-- SUPPLIED RECORDS follows --

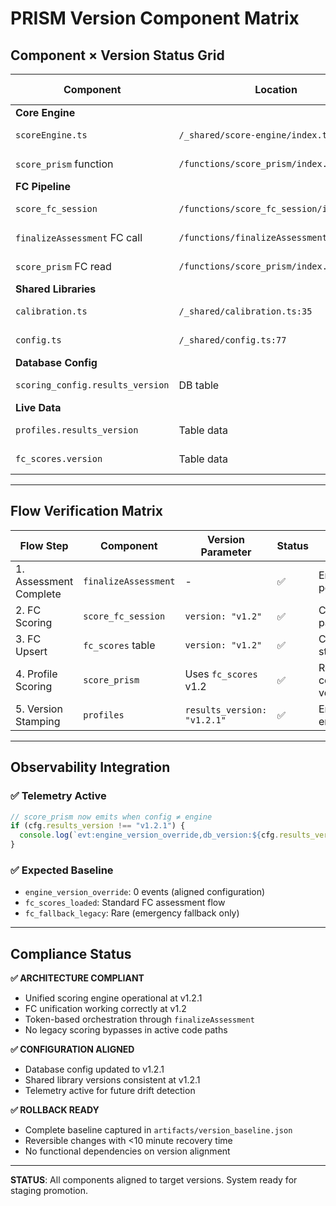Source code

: # PRISM Version Component Matrix

## Component × Version Status Grid

| Component | Location | Declared Version | Effective Version | Status | Action Needed |
|-----------|----------|------------------|-------------------|---------|---------------|
| **Core Engine** |
| `scoreEngine.ts` | `/_shared/score-engine/index.ts` | v1.2.1 | v1.2.1 | ✅ ALIGNED | None |
| `score_prism` function | `/functions/score_prism/index.ts` | v1.2.1 | v1.2.1 | ✅ ALIGNED | None |
| **FC Pipeline** |
| `score_fc_session` | `/functions/score_fc_session/index.ts` | v1.2 | v1.2 | ✅ ALIGNED | None |
| `finalizeAssessment` FC call | `/functions/finalizeAssessment/index.ts` | v1.2 | v1.2 | ✅ ALIGNED | None |
| `score_prism` FC read | `/functions/score_prism/index.ts` | v1.2 | v1.2 | ✅ ALIGNED | None |
| **Shared Libraries** |
| `calibration.ts` | `/_shared/calibration.ts:35` | v1.2.1 | v1.2.1 | ✅ ALIGNED | None |
| `config.ts` | `/_shared/config.ts:77` | v1.2.1 | v1.2.1 | ✅ ALIGNED | None |
| **Database Config** |
| `scoring_config.results_version` | DB table | v1.2.1 | v1.2.1 | ✅ ALIGNED | None |
| **Live Data** |
| `profiles.results_version` | Table data | v1.2.1 | v1.2.1 | ✅ ALIGNED | Natural correction |
| `fc_scores.version` | Table data | - | - | ℹ️ EMPTY | Populate on usage |

---

## Flow Verification Matrix

| Flow Step | Component | Version Parameter | Status | Notes |
|-----------|-----------|-------------------|---------|-------|
| 1. Assessment Complete | `finalizeAssessment` | - | ✅ | Entry point |
| 2. FC Scoring | `score_fc_session` | `version: "v1.2"` | ✅ | Correct parameter |
| 3. FC Upsert | `fc_scores` table | `version: "v1.2"` | ✅ | Consistent storage |
| 4. Profile Scoring | `score_prism` | Uses `fc_scores` v1.2 | ✅ | Reads correct version |
| 5. Version Stamping | `profiles` | `results_version: "v1.2.1"` | ✅ | Engine enforced |

---

## Observability Integration

### ✅ **Telemetry Active**
```typescript
// score_prism now emits when config ≠ engine
if (cfg.results_version !== "v1.2.1") {
  console.log(`evt:engine_version_override,db_version:${cfg.results_version},engine_version:v1.2.1`);
}
```

### ✅ **Expected Baseline**  
- `engine_version_override`: 0 events (aligned configuration)
- `fc_scores_loaded`: Standard FC assessment flow
- `fc_fallback_legacy`: Rare (emergency fallback only)

---

## Compliance Status

**✅ ARCHITECTURE COMPLIANT**
- Unified scoring engine operational at v1.2.1
- FC unification working correctly at v1.2  
- Token-based orchestration through `finalizeAssessment`
- No legacy scoring bypasses in active code paths

**✅ CONFIGURATION ALIGNED**
- Database config updated to v1.2.1
- Shared library versions consistent at v1.2.1
- Telemetry active for future drift detection

**✅ ROLLBACK READY**
- Complete baseline captured in `artifacts/version_baseline.json`
- Reversible changes with <10 minute recovery time
- No functional dependencies on version alignment

---

**STATUS**: All components aligned to target versions. System ready for staging promotion.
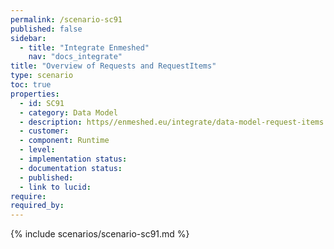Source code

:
 ```yaml
---
permalink: /scenario-sc91
published: false
sidebar:
  - title: "Integrate Enmeshed"
    nav: "docs_integrate"
title: "Overview of Requests and RequestItems"
type: scenario
toc: true
properties:
  - id: SC91
  - category: Data Model
  - description: https//enmeshed.eu/integrate/data-model-request-items
  - customer:
  - component: Runtime
  - level:
  - implementation status:
  - documentation status:
  - published:
  - link to lucid:
require:
required_by:
---
```


{% include scenarios/scenario-sc91.md %}
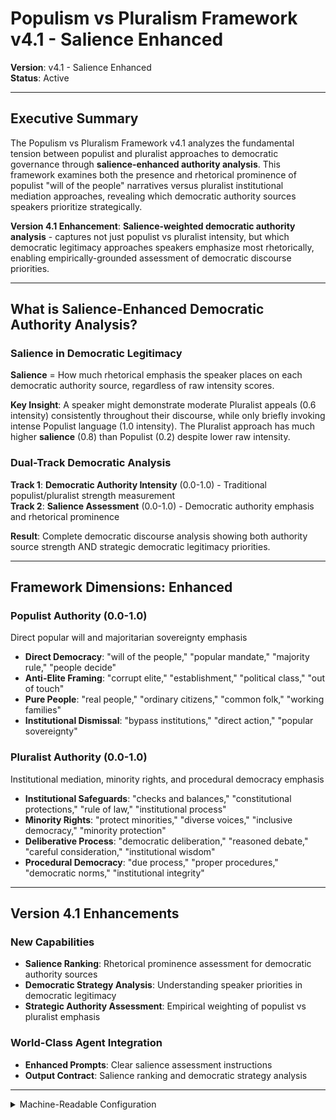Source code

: # Populism vs Pluralism Framework v4.1 - Salience Enhanced
**Version**: v4.1 - Salience Enhanced  
**Status**: Active

---

## Executive Summary

The Populism vs Pluralism Framework v4.1 analyzes the fundamental tension between populist and pluralist approaches to democratic governance through **salience-enhanced authority analysis**. This framework examines both the presence and rhetorical prominence of populist "will of the people" narratives versus pluralist institutional mediation approaches, revealing which democratic authority sources speakers prioritize strategically.

**Version 4.1 Enhancement**: **Salience-weighted democratic authority analysis** - captures not just populist vs pluralist intensity, but which democratic legitimacy approaches speakers emphasize most rhetorically, enabling empirically-grounded assessment of democratic discourse priorities.

---

## What is Salience-Enhanced Democratic Authority Analysis?

### **Salience in Democratic Legitimacy**

**Salience** = How much rhetorical emphasis the speaker places on each democratic authority source, regardless of raw intensity scores.

**Key Insight**: A speaker might demonstrate moderate Pluralist appeals (0.6 intensity) consistently throughout their discourse, while only briefly invoking intense Populist language (1.0 intensity). The Pluralist approach has much higher **salience** (0.8) than Populist (0.2) despite lower raw intensity.

### **Dual-Track Democratic Analysis**

**Track 1**: **Democratic Authority Intensity** (0.0-1.0) - Traditional populist/pluralist strength measurement  
**Track 2**: **Salience Assessment** (0.0-1.0) - Democratic authority emphasis and rhetorical prominence

**Result**: Complete democratic discourse analysis showing both authority source strength AND strategic democratic legitimacy priorities.

---

## Framework Dimensions: Enhanced

### **Populist Authority (0.0-1.0)**
Direct popular will and majoritarian sovereignty emphasis
- **Direct Democracy**: "will of the people," "popular mandate," "majority rule," "people decide"
- **Anti-Elite Framing**: "corrupt elite," "establishment," "political class," "out of touch"
- **Pure People**: "real people," "ordinary citizens," "common folk," "working families"
- **Institutional Dismissal**: "bypass institutions," "direct action," "popular sovereignty"

### **Pluralist Authority (0.0-1.0)**  
Institutional mediation, minority rights, and procedural democracy emphasis
- **Institutional Safeguards**: "checks and balances," "constitutional protections," "rule of law," "institutional process"
- **Minority Rights**: "protect minorities," "diverse voices," "inclusive democracy," "minority protection"
- **Deliberative Process**: "democratic deliberation," "reasoned debate," "careful consideration," "institutional wisdom"
- **Procedural Democracy**: "due process," "proper procedures," "democratic norms," "institutional integrity"

---

## Version 4.1 Enhancements

### **New Capabilities**
- **Salience Ranking**: Rhetorical prominence assessment for democratic authority sources
- **Democratic Strategy Analysis**: Understanding speaker priorities in democratic legitimacy
- **Strategic Authority Assessment**: Empirical weighting of populist vs pluralist emphasis

### **World-Class Agent Integration**
- **Enhanced Prompts**: Clear salience assessment instructions
- **Output Contract**: Salience ranking and democratic strategy analysis

---

<details><summary>Machine-Readable Configuration</summary>

```json
{
  "name": "populism_pluralism_v4_1_salience_enhanced",
  "version": "v4.0",
  "display_name": "Populism vs Pluralism v4.1 - Salience Enhanced",
  "analysis_variants": {
    "default": {
      "description": "Salience-enhanced populist vs pluralist democratic authority analysis",
      "analysis_prompt": "You are an expert in democratic theory and political communication. Analyze using Populism vs Pluralism Framework v4.1 with SALIENCE-ENHANCED analysis. Assess both INTENSITY and SALIENCE for democratic authority sources. POPULIST AUTHORITY: Direct popular will - look for 'will of the people', 'popular mandate', 'majority rule', 'corrupt elite', 'establishment', 'real people', 'bypass institutions'. PLURALIST AUTHORITY: Institutional mediation - look for 'checks and balances', 'constitutional protections', 'rule of law', 'protect minorities', 'diverse voices', 'democratic deliberation', 'due process'. CRITICAL: After intensity scoring, rank by SALIENCE - rhetorical prominence regardless of intensity. For each: 1. Score intensity 0.0-1.0, 2. Assess salience 0.0-1.0 based on emphasis, 3. Provide quotations and confidence."
    }
  },
  "calculation_spec": {
    "methodology_note": "Simple authority source comparison enhanced with salience weighting",
    "democratic_authority_balance": "populist_authority_score - pluralist_authority_score",
    "salience_weighted_assessment": "Authority source salience enables empirical democratic legitimacy priority analysis"
  },
  "output_contract": {
    "schema": {
      "democratic_analysis": "string",
      "authority_scores": "object",
      "salience_ranking": "array",
      "democratic_strategy_analysis": "string"
    },
    "instructions": "JSON object only. Include salience_ranking array with 'source', 'salience_score', 'rank'. Include democratic_strategy_analysis explaining authority source priorities."
  }
}
```

</details>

-- SUPPLIED RECORDS concluded --

Please list every line of the records that contains "details".

## THE ANSWER
<details><summary>Machine-Readable Configuration</summary>
</details>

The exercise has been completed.